**Task description**
Write out all entries word for word.

**Available data**
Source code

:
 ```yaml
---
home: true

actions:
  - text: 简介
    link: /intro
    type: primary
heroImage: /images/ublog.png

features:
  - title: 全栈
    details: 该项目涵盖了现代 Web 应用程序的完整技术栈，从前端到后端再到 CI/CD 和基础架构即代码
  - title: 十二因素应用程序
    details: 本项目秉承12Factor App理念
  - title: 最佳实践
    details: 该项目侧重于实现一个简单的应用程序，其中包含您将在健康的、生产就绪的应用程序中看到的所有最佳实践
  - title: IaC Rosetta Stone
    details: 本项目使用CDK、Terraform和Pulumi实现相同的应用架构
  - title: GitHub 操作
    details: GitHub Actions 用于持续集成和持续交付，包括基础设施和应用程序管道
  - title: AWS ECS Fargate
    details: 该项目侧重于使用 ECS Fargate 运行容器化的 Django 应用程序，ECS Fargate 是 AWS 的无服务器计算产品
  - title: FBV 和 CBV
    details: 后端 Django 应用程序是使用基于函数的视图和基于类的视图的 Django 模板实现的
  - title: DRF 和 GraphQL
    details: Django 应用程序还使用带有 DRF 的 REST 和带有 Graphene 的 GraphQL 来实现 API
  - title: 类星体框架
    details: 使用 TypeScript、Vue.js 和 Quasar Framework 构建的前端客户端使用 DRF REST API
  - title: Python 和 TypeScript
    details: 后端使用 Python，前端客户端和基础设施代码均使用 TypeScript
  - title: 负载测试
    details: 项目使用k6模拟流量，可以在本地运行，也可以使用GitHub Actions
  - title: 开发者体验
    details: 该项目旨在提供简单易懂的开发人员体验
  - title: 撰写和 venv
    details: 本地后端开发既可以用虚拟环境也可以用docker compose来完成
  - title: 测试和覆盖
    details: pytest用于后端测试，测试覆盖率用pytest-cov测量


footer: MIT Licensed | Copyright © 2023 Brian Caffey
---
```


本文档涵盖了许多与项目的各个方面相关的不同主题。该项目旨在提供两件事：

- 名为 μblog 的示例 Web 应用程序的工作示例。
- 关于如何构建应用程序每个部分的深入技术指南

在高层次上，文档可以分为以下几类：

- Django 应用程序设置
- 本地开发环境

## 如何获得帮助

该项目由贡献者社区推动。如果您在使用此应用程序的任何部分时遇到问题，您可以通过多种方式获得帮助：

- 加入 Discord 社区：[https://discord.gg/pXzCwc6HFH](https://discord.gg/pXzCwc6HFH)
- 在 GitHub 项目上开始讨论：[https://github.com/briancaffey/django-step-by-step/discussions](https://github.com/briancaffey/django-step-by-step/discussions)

**Solution for this problem**
Source code

:
 ```yaml
---
home: true

actions:
  - text: 简介
    link: /intro
    type: primary
heroImage: /images/ublog.png

features:
  - title: 全栈
    details: 该项目涵盖了现代 Web 应用程序的完整技术栈，从前端到后端再到 CI/CD 和基础架构即代码
  - title: 十二因素应用程序
    details: 本项目秉承12Factor App理念
  - title: 最佳实践
    details: 该项目侧重于实现一个简单的应用程序，其中包含您将在健康的、生产就绪的应用程序中看到的所有最佳实践
  - title: IaC Rosetta Stone
    details: 本项目使用CDK、Terraform和Pulumi实现相同的应用架构
  - title: GitHub 操作
    details: GitHub Actions 用于持续集成和持续交付，包括基础设施和应用程序管道
  - title: AWS ECS Fargate
    details: 该项目侧重于使用 ECS Fargate 运行容器化的 Django 应用程序，ECS Fargate 是 AWS 的无服务器计算产品
  - title: FBV 和 CBV
    details: 后端 Django 应用程序是使用基于函数的视图和基于类的视图的 Django 模板实现的
  - title: DRF 和 GraphQL
    details: Django 应用程序还使用带有 DRF 的 REST 和带有 Graphene 的 GraphQL 来实现 API
  - title: 类星体框架
    details: 使用 TypeScript、Vue.js 和 Quasar Framework 构建的前端客户端使用 DRF REST API
  - title: Python 和 TypeScript
    details: 后端使用 Python，前端客户端和基础设施代码均使用 TypeScript
  - title: 负载测试
    details: 项目使用k6模拟流量，可以在本地运行，也可以使用GitHub Actions
  - title: 开发者体验
    details: 该项目旨在提供简单易懂的开发人员体验
  - title: 撰写和 venv
    details: 本地后端开发既可以用虚拟环境也可以用docker compose来完成
  - title: 测试和覆盖
    details: pytest用于后端测试，测试覆盖率用pytest-cov测量


footer: MIT Licensed | Copyright © 2023 Brian Caffey
---
```


本文档涵盖了许多与项目的各个方面相关的不同主题。该项目旨在提供两件事：

- 名为 μblog 的示例 Web 应用程序的工作示例。
- 关于如何构建应用程序每个部分的深入技术指南

在高层次上，文档可以分为以下几类：

- Django 应用程序设置
- 本地开发环境

## 如何获得帮助

该项目由贡献者社区推动。如果您在使用此应用程序的任何部分时遇到问题，您可以通过多种方式获得帮助：

- 加入 Discord 社区：[https://discord.gg/pXzCwc6HFH](https://discord.gg/pXzCwc6HFH)
- 在 GitHub 项目上开始讨论：[https://github.com/briancaffey/django-step-by-step/discussions](https://github.com/briancaffey/django-step-by-step/discussions)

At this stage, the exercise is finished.